This source-aware filter must be applied in every import mode. If both direct ClickHouse upload and Arrow Flight upload exist, both paths must run the same pre-filter before table upload.

Flight Upload Rules

For streaming tables, a table upload is atomic at the table level from the metadata system’s perspective. Do not open one Flight DoPut per batch. Open one DoPut stream for the table and send all record batches through that stream.

The failure signature for the broken pattern was:

table already exists

after the first streaming batch had already succeeded. That left production in a misleading state: the metadata table could say a source table was uploaded, while ClickHouse only contained the first slice of the table.

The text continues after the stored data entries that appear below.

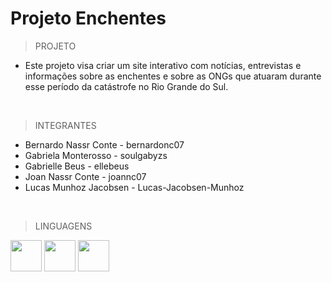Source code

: ### <h1>Projeto Enchentes</h1>

>PROJETO

+ Este projeto visa criar um site interativo com notícias, entrevistas e informações sobre as enchentes e sobre as ONGs que atuaram durante esse período da catástrofe no Rio Grande do Sul.

<br>

>INTEGRANTES

+ Bernardo Nassr Conte - bernardonc07
+ Gabriela Monterosso - soulgabyzs
+ Gabrielle Beus - ellebeus
+ Joan Nassr Conte - joannc07
+ Lucas Munhoz Jacobsen - Lucas-Jacobsen-Munhoz


<br>

>LINGUAGENS

<div - display = "Inline">
<link rel="stylesheet" type='text/css' href="https://cdn.jsdelivr.net/gh/devicons/devicon@latest/devicon.min.css" />

<img witdh = '50' height = '50' src="https://cdn.jsdelivr.net/gh/devicons/devicon@latest/icons/css3/css3-original.svg" />

<link rel="stylesheet" type='text/css' href="https://cdn.jsdelivr.net/gh/devicons/devicon@latest/devicon.min.css" />

<img width = '50' height = '50' src="https://cdn.jsdelivr.net/gh/devicons/devicon@latest/icons/html5/html5-original.svg" />
          
<link rel="stylesheet" type='text/css' href="https://cdn.jsdelivr.net/gh/devicons/devicon@latest/devicon.min.css" />

<img width = '50' height = '50' src="https://cdn.jsdelivr.net/gh/devicons/devicon@latest/icons/javascript/javascript-original.svg" />
          
          
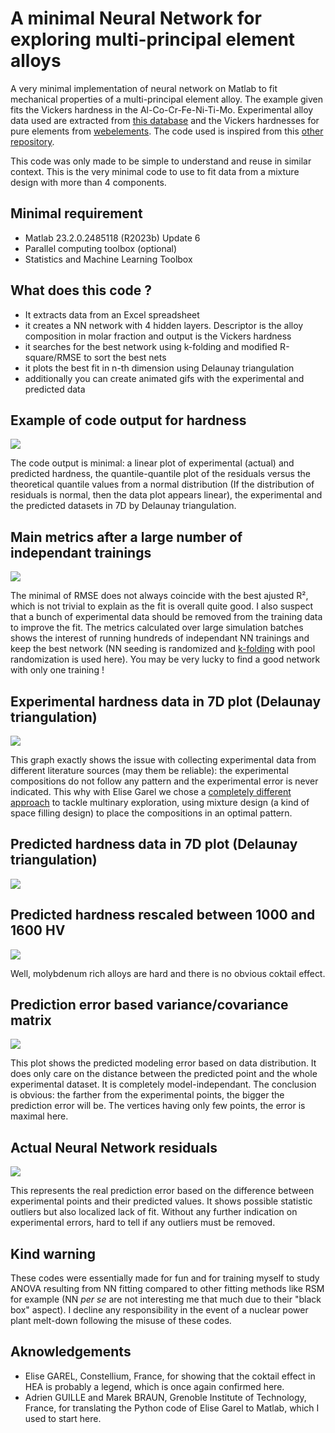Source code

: # A minimal Neural Network for exploring multi-principal element alloys

A very minimal implementation of neural network on Matlab to fit mechanical properties of a multi-principal element alloy. The example given fits the Vickers hardness in the Al-Co-Cr-Fe-Ni-Ti-Mo. Experimental alloy data used are extracted from [this database](https://github.com/CitrineInformatics/MPEA_dataset) and the Vickers hardnesses for pure elements from [webelements](https://www.webelements.com/titanium/physics.html). The code used is inspired from this [other repository](https://github.com/Raphael-Boichot/Accelerated-exploration-of-multinary-systems).

This code was only made to be simple to understand and reuse in similar context. This is the very minimal code to use to fit data from a mixture design with more than 4 components.

## Minimal requirement
- Matlab 23.2.0.2485118 (R2023b) Update 6
- Parallel computing toolbox (optional)
- Statistics and Machine Learning Toolbox

## What does this code ?
- It extracts data from an Excel spreadsheet
- it creates a NN network with 4 hidden layers. Descriptor is the alloy composition in molar fraction and output is the Vickers hardness
- it searches for the best network using k-folding and modified R-square/RMSE to sort the best nets
- it plots the best fit in n-th dimension using Delaunay triangulation
- additionally you can create animated gifs with the experimental and predicted data

## Example of code output for hardness
![](/Codes/Figure.png)

The code output is minimal: a linear plot of experimental (actual) and predicted hardness, the quantile-quantile plot of the residuals versus the theoretical quantile values from a normal distribution (If the distribution of residuals is normal, then the data plot appears linear), the experimental and the predicted datasets in 7D by Delaunay triangulation.

## Main metrics after a large number of independant trainings
![](/Codes//Metrics.png)

The minimal of RMSE does not always coincide with the best ajusted R², which is not trivial to explain as the fit is overall quite good. I also suspect that a bunch of experimental data should be removed from the training data to improve the fit. The metrics calculated over large simulation batches shows the interest of running hundreds of independant NN trainings and keep the best network (NN seeding is randomized and [k-folding](https://en.wikipedia.org/wiki/Cross-validation_(statistics)) with pool randomization is used here). You may be very lucky to find a good network with only one training !

## Experimental hardness data in 7D plot (Delaunay triangulation)
![](/Codes//Experimental_animated.gif)

This graph exactly shows the issue with collecting experimental data from different literature sources (may them be reliable): the experimental compositions do not follow any pattern and the experimental error is never indicated. This why with Elise Garel we chose a [completely different approach](https://www.sciencedirect.com/science/article/pii/S0264127523004707) to tackle multinary exploration, using mixture design (a kind of space filling design) to place the compositions in an optimal pattern.

## Predicted hardness data in 7D plot (Delaunay triangulation)
![](/Codes//Predicted_animated.gif)

## Predicted hardness rescaled between 1000 and 1600 HV
![](/Codes//Predicted_animated_rescaled.gif)

Well, molybdenum rich alloys are hard and there is no obvious coktail effect.

## Prediction error based variance/covariance matrix
![](/Codes//Error_animated.gif)

This plot shows the predicted modeling error based on data distribution. It does only care on the distance between the predicted point and the whole experimental dataset. It is completely model-independant. The conclusion is obvious: the farther from the experimental points, the bigger the prediction error will be. The vertices having only few points, the error is maximal here.

## Actual Neural Network residuals
![](/Codes//Residuals_animated.gif)

This represents the real prediction error based on the difference between experimental points and their predicted values. It shows possible statistic outliers but also localized lack of fit. Without any further indication on experimental errors, hard to tell if any outliers must be removed.

## Kind warning
These codes were essentially made for fun and for training myself to study ANOVA resulting from NN fitting compared to other fitting methods like RSM for example (NN _per se_ are not interesting me that much due to their "black box" aspect). I decline any responsibility in the event of a nuclear power plant melt-down following the misuse of these codes.

## Aknowledgements
- Elise GAREL, Constellium, France, for showing that the coktail effect in HEA is probably a legend, which is once again confirmed here.
- Adrien GUILLE and Marek BRAUN, Grenoble Institute of Technology, France, for translating the Python code of Elise Garel to Matlab, which I used to start here.
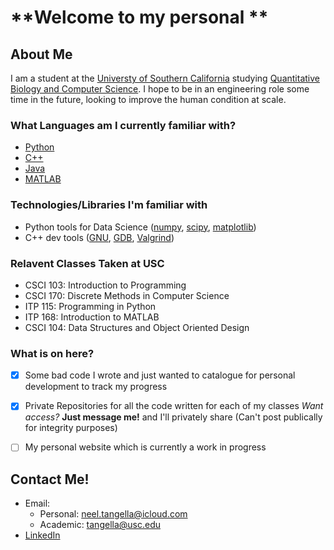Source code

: # **Welcome to my personal **

## About Me

I am a student at the [Universty of Southern California](https://www.usc.edu/)
studying [Quantitative Biology and Computer Science](https://www.qcb-dornsife.usc.edu/). I hope to be in an engineering role some time in the future, looking to improve the human condition at scale. 

### What Languages am I currently familiar with?
- [Python](https://www.python.org/)
- [C++](https://www.cplusplus.com/)
- [Java](https://www.java.com/en/)
- [MATLAB](https://www.mathworks.com/products/matlab.html)

### Technologies/Libraries I'm familiar with
- Python tools for Data Science ([numpy](https://numpy.org/), [scipy](https://scipy.org/), [matplotlib](https://matplotlib.org/))
- C++ dev tools ([GNU](https://www.gnu.org/home.en.html), [GDB](https://www.sourceware.org/gdb/), [Valgrind](https://valgrind.org/))

### Relavent Classes Taken at USC 
- CSCI 103: Introduction to Programming
- CSCI 170: Discrete Methods in Computer Science 
- ITP 115: Programming in Python
- ITP 168: Introduction to MATLAB
- CSCI 104: Data Structures and Object Oriented Design

### What is on here?
- [x] Some bad code I wrote and just wanted to catalogue for personal development to track my progress
- [x] Private Repositories for all the code written for each of my classes *Want access?* **Just message me!** and I'll privately share (Can't post publically for integrity purposes)
- [ ] My personal website which is currently a work in progress 


## Contact Me!
- Email: 
    - Personal: [neel.tangella@icloud.com](neel.tangella@icloud.com)
    - Academic: [tangella@usc.edu](tangella@usc.edu)
- [LinkedIn](https://www.linkedin.com/in/neel-tangella/)




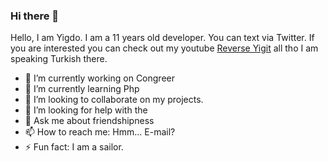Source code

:### Hi there 👋 

Hello, I am Yigdo. I am a 11 years old developer. You can text via Twitter. If you are interested you can check out my youtube [Reverse Yigit](https://www.youtube.com/channel/UCPd65ISIH6dSb-k6Xg8LHMQ) all tho I am speaking Turkish there.

- 🔭 I’m currently working on Congreer
- 🌱 I’m currently learning Php
- 👯 I’m looking to collaborate on my projects.
- 🤔 I’m looking for help with the 
- 💬 Ask me about friendshipness
- 📫 How to reach me: Hmm... E-mail?
- ⚡ Fun fact: I am a sailor.

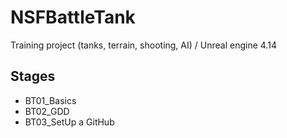 # NSFBattleTank
Training project (tanks, terrain, shooting, AI) / Unreal engine 4.14

## Stages
* BT01_Basics
* BT02_GDD
* BT03_SetUp a GitHub
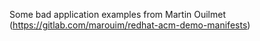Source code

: Some bad application examples from Martin Ouilmet (https://gitlab.com/marouim/redhat-acm-demo-manifests)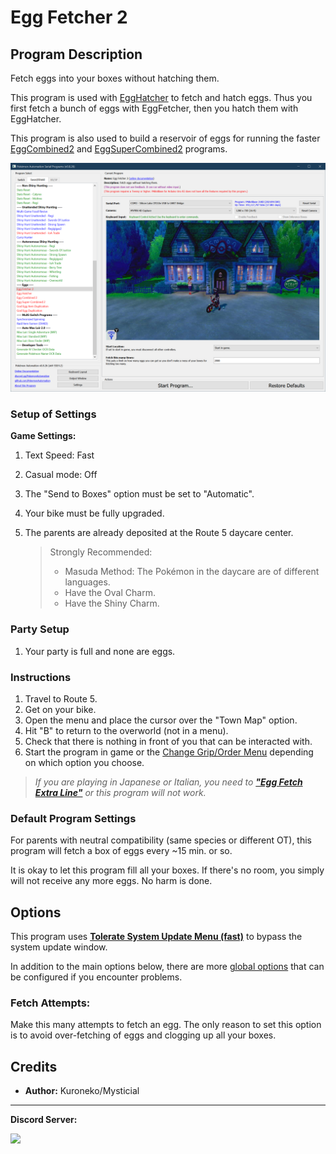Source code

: # Egg Fetcher 2

## Program Description

Fetch eggs into your boxes without hatching them.

This program is used with [EggHatcher](EggHatcher.md) to fetch and hatch eggs. Thus you first fetch a bunch of eggs with EggFetcher, then you hatch them with EggHatcher.

This program is also used to build a reservoir of eggs for running the faster [EggCombined2](EggCombined2.md) and [EggSuperCombined2](EggSuperCombined2.md) programs.

<img src="images/EggFetcher2-0.png">

### Setup of Settings

**Game Settings:**

1. Text Speed: Fast
2. Casual mode: Off
3. The "Send to Boxes" option must be set to "Automatic".
4. Your bike must be fully upgraded.
5. The parents are already deposited at the Route 5 daycare center.

   > Strongly Recommended:
   > - Masuda Method: The Pokémon in the daycare are of different languages.
   > - Have the Oval Charm.
   > - Have the Shiny Charm.

### Party Setup

1. Your party is full and none are eggs.

### Instructions

1. Travel to Route 5.
2. Get on your bike.
3. Open the menu and place the cursor over the "Town Map" option.
4. Hit "B" to return to the overworld (not in a menu).
5. Check that there is nothing in front of you that can be interacted with.
6. Start the program in game or the [Change Grip/Order Menu](https://github.com/PokemonAutomation/Microcontroller/blob/master/Wiki/Programs/NintendoSwitch/ChangeGripOrderMenu.md) depending on which option you choose.

> *If you are playing in Japanese or Italian, you need to [**"Egg Fetch Extra Line"**](PokemonSettings.md#egg-fetch-extra-line) or this program will not work.*

### Default Program Settings

For parents with neutral compatibility (same species or different OT), this program will fetch a box of eggs every ~15 min. or so.

It is okay to let this program fill all your boxes. If there's no room, you simply will not receive any more eggs. No harm is done.


## Options

This program uses [**Tolerate System Update Menu (fast)**](/Wiki/Programs/NintendoSwitch/FrameworkSettings.md#tolerate-system-update-menu-fast) to bypass the system update window.

In addition to the main options below, there are more [global options](PokemonSettings.md) that can be configured if you encounter problems.

### Fetch Attempts:

Make this many attempts to fetch an egg. The only reason to set this option is to avoid over-fetching of eggs and clogging up all your boxes.


## Credits

- **Author:** Kuroneko/Mysticial


<hr>

**Discord Server:** 

[<img src="https://canary.discordapp.com/api/guilds/695809740428673034/widget.png?style=banner2">](https://discord.gg/cQ4gWxN)


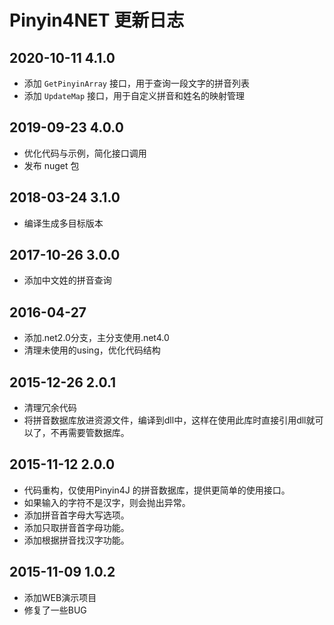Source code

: # Pinyin4NET 更新日志

## 2020-10-11 4.1.0

- 添加 `GetPinyinArray` 接口，用于查询一段文字的拼音列表
- 添加 `UpdateMap` 接口，用于自定义拼音和姓名的映射管理

## 2019-09-23 4.0.0

- 优化代码与示例，简化接口调用
- 发布 nuget 包

## 2018-03-24 3.1.0

- 编译生成多目标版本

## 2017-10-26 3.0.0

- 添加中文姓的拼音查询

## 2016-04-27

- 添加.net2.0分支，主分支使用.net4.0
- 清理未使用的using，优化代码结构

## 2015-12-26 2.0.1

- 清理冗余代码
- 将拼音数据库放进资源文件，编译到dll中，这样在使用此库时直接引用dll就可以了，不再需要管数据库。

## 2015-11-12 2.0.0

- 代码重构，仅使用Pinyin4J 的拼音数据库，提供更简单的使用接口。
- 如果输入的字符不是汉字，则会抛出异常。
- 添加拼音首字母大写选项。
- 添加只取拼音首字母功能。
- 添加根据拼音找汉字功能。

## 2015-11-09 1.0.2

- 添加WEB演示项目
- 修复了一些BUG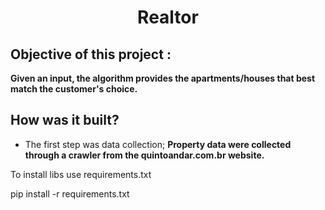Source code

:<h1 align="center"> Realtor </h1>

## Objective of this project : 
**Given an input, the algorithm provides the apartments/houses that best match the customer's choice.**

## How was it built?
* The first step was data collection; 
**Property data were collected through a crawler from the quintoandar.com.br website.**

To install libs use requirements.txt

pip install -r requirements.txt

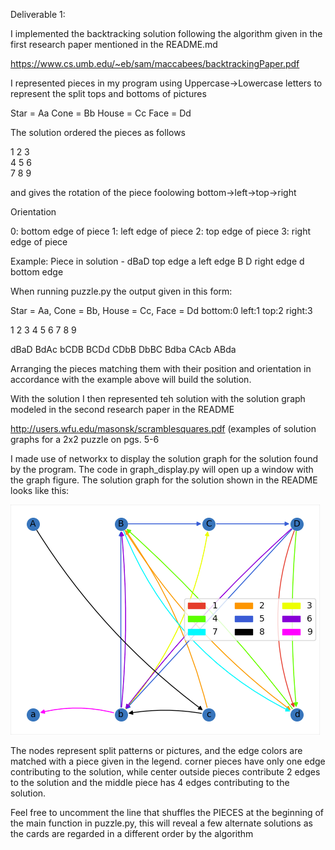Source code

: Deliverable 1:

I implemented the backtracking solution following the algorithm given in the first research paper mentioned in the README.md

  https://www.cs.umb.edu/~eb/sam/maccabees/backtrackingPaper.pdf

I represented pieces in my program using Uppercase->Lowercase letters to represent the split tops and bottoms of pictures

  Star = Aa
  Cone = Bb
  House = Cc
  Face = Dd
 
The solution ordered the pieces as follows

  1 2 3<br/>
  4 5 6<br/>
  7 8 9<br/>
 
  and gives the rotation of the piece foolowing bottom->left->top->right
 
  Orientation

  0: bottom edge of piece 
  1: left edge of piece
  2: top edge of piece
  3: right edge of piece
  
  Example: Piece in solution - dBaD
           top edge 
              a
  left edge  B D  right edge 
              d
         bottom edge
         
When running puzzle.py the output given in this form:

  Star = Aa, Cone = Bb, House = Cc, Face = Dd
  bottom:0 left:1 top:2 right:3

  1 2 3
  4 5 6
  7 8 9

  dBaD   BdAc   bCDB
  BCDd   CDbB   DbBC
  Bdba   CAcb   ABda
  
Arranging the pieces matching them with their position and orientation in accordance with the example above will build the solution.

With the solution I then represented teh solution with the solution graph modeled in the second research paper in the README

  http://users.wfu.edu/masonsk/scramblesquares.pdf (examples of solution graphs for a 2x2 puzzle on pgs. 5-6

I made use of networkx to display the solution graph for the solution found by the program. The code in graph_display.py will open up a window with the graph figure. The solution graph for the solution shown in the README looks like this:

![](images/example_graph.png)

The nodes represent split patterns or pictures, and the edge colors are matched with a piece given in the legend. corner pieces have only one edge contributing to the solution, while center outside pieces contribute 2 edges to the solution and the middle piece has 4 edges contributing to the solution. 

Feel free to uncomment the line that shuffles the PIECES at the beginning of the main function in puzzle.py, this will reveal a few alternate solutions as the cards are regarded in a different order by the algorithm
  


  

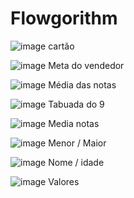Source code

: # Flowgorithm

![image](https://user-images.githubusercontent.com/55417971/139881870-e326c1be-b9c9-42d8-ad13-6d1f3901ff9c.png)
cartão

![image](https://user-images.githubusercontent.com/55417971/139882894-1e37047c-dc5c-4c52-82ef-20c821f61cc3.png)
Meta do vendedor

![image](https://user-images.githubusercontent.com/55417971/139883520-da872f74-b5bb-476e-8e06-de44e34058ae.png)
Média das notas

![image](https://user-images.githubusercontent.com/55417971/139885482-a80f8cdb-fcf5-4aad-b800-1bfbf420e97f.png)
Tabuada do 9

![image](https://user-images.githubusercontent.com/55417971/139886186-ed1ebc3e-9dde-448d-8e97-9ad5b4dbe4fb.png)
Media notas

![image](https://user-images.githubusercontent.com/55417971/139886804-4b6b8bf6-ffe7-4f6e-93c3-d54bc87b3445.png)
Menor / Maior

![image](https://user-images.githubusercontent.com/55417971/139887223-da59e80f-318a-4525-a891-6c2ee61a077d.png)
Nome / idade

![image](https://user-images.githubusercontent.com/55417971/139887840-4029cb0e-4cda-42bf-82e9-c45cd11f7cec.png)
Valores
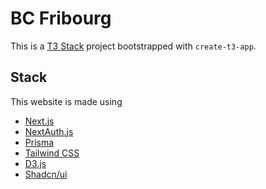 # BC Fribourg

This is a [T3 Stack](https://create.t3.gg/) project bootstrapped with `create-t3-app`.

## Stack
This website is made using
- [Next.js](https://nextjs.org)
- [NextAuth.js](https://next-auth.js.org)
- [Prisma](https://prisma.io)
- [Tailwind CSS](https://tailwindcss.com)
- [D3.js](https://d3js.org/)
- [Shadcn/ui](https://ui.shadcn.com/)
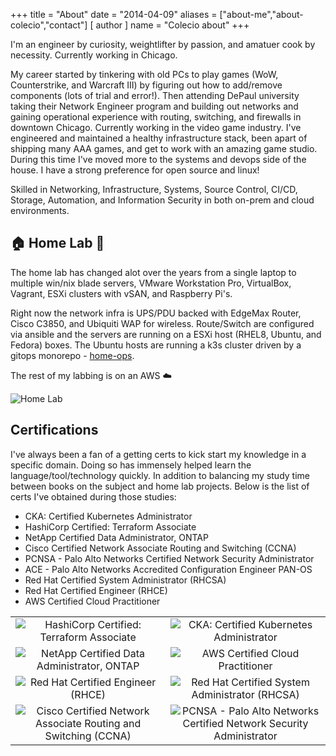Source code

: +++
title = "About"
date = "2014-04-09"
aliases = ["about-me","about-colecio","contact"]
[ author ]
  name = "Colecio about"
+++

I'm an engineer by curiosity, weightlifter by passion, and amatuer cook by necessity. Currently working in Chicago.

My career started by tinkering with old PCs to play games (WoW, Counterstrike, and Warcraft III) by figuring out how to add/remove components (lots of trial and error!). Then attending DePaul university taking their Network Engineer program and building out networks and gaining operational experience with routing, switching, and firewalls in downtown Chicago. Currently working in the video game industry. I've engineered and maintained a healthy infrastructure stack, been apart of shipping many AAA games, and get to work with an amazing game studio. During this time I've moved more to the systems and devops side of the house. I have a strong preference for open source and linux!

Skilled in Networking, Infrastructure, Systems, Source Control, CI/CD, Storage, Automation, and Information Security in both on-prem and cloud environments.

## :house: Home Lab :wrench:
The home lab has changed alot over the years from a single laptop to multiple win/nix blade servers, VMware Workstation Pro, VirtualBox, Vagrant, ESXi clusters with vSAN, and Raspberry Pi's.

Right now the network infra is UPS/PDU backed with EdgeMax Router, Cisco C3850, and Ubiquiti WAP for wireless. Route/Switch are configured via ansible and the servers are running on a ESXi host (RHEL8, Ubuntu, and Fedora) boxes. The Ubuntu hosts are running a k3s cluster driven by a gitops monorepo - [home-ops](https://github.com/codecio/home-ops).

The rest of my labbing is on an AWS :cloud:

![Home Lab](/img/homelab1.jpg)

## Certifications
I've always been a fan of a getting certs to kick start my knowledge in a specific domain. Doing so has immensely helped learn the language/tool/technology quickly. In addition to balancing my study time between books on the subject and home lab projects. Below is the list of certs I've obtained during those studies:

- CKA: Certified Kubernetes Administrator
- HashiCorp Certified: Terraform Associate
- NetApp Certified Data Administrator, ONTAP
- Cisco Certified Network Associate Routing and Switching (CCNA)
- PCNSA - Palo Alto Networks Certified Network Security Administrator
- ACE - Palo Alto Networks Accredited Configuration Engineer PAN-OS
- Red Hat Certified System Administrator (RHCSA)
- Red Hat Certified Engineer (RHCE)
- AWS Certified Cloud Practitioner

|  |  |
|:----:|:-----:|
| ![HashiCorp Certified: Terraform Associate](/img/cert/hcta.png) | ![CKA: Certified Kubernetes Administrator](/img/cert/cka.png) |
| ![NetApp Certified Data Administrator, ONTAP](/img/cert/ncda.png) | ![AWS Certified Cloud Practitioner](/img/cert/awscp.png) |
| ![Red Hat Certified Engineer (RHCE)](/img/cert/rhce.png) | ![Red Hat Certified System Administrator (RHCSA)](/img/cert/rhcsa.png) |
| ![Cisco Certified Network Associate Routing and Switching (CCNA)](/img/cert/ccna.png) | ![PCNSA - Palo Alto Networks Certified Network Security Administrator](/img/cert/pcnsa.png)  |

Large Flight uploads also need operationally appropriate transport settings:

Use a long ETL upload connection timeout, currently two hours.
Convert large dataframes to larger Arrow record batches, up to 65536 rows per batch, rather than relying on small default bridge batches.

Cleaning A Partial Import

When repairing a dataset with partial or semantically invalid rows, clean every dataset-scoped product derived from that dataset before re-importing. Do not delete global views that do not have dataset_id.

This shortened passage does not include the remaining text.